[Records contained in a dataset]

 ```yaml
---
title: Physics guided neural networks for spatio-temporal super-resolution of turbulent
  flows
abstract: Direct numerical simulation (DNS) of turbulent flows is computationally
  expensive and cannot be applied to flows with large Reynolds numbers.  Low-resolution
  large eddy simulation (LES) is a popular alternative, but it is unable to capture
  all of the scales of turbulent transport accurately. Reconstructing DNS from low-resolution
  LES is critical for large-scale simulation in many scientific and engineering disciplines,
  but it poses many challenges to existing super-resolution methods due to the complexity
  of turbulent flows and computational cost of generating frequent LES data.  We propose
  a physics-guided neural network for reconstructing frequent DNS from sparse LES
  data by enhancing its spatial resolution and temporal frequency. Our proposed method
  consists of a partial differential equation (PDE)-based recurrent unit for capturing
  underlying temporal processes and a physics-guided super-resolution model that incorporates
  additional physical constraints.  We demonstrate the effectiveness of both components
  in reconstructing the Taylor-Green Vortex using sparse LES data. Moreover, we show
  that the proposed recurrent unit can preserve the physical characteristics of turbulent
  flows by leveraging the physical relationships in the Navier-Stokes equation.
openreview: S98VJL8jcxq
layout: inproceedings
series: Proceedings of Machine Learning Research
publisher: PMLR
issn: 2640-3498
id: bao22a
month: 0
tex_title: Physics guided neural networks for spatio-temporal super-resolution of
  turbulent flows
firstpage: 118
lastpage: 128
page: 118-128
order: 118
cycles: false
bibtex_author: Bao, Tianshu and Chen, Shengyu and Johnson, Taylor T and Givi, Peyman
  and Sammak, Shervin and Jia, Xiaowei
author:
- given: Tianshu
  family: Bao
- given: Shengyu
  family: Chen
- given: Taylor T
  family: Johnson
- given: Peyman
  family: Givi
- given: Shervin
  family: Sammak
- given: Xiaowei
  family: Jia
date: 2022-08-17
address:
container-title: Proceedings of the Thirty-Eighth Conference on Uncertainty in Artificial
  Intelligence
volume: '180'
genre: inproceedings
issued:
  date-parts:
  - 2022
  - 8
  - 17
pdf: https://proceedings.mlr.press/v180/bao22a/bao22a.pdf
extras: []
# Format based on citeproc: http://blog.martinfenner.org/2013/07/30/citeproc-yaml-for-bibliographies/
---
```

ASSIGNED TASK: Which lines in the data above contain "given"? Show each one.

THE ANSWER:
- given: Tianshu
- given: Shengyu
- given: Taylor T
- given: Peyman
- given: Shervin
- given: Xiaowei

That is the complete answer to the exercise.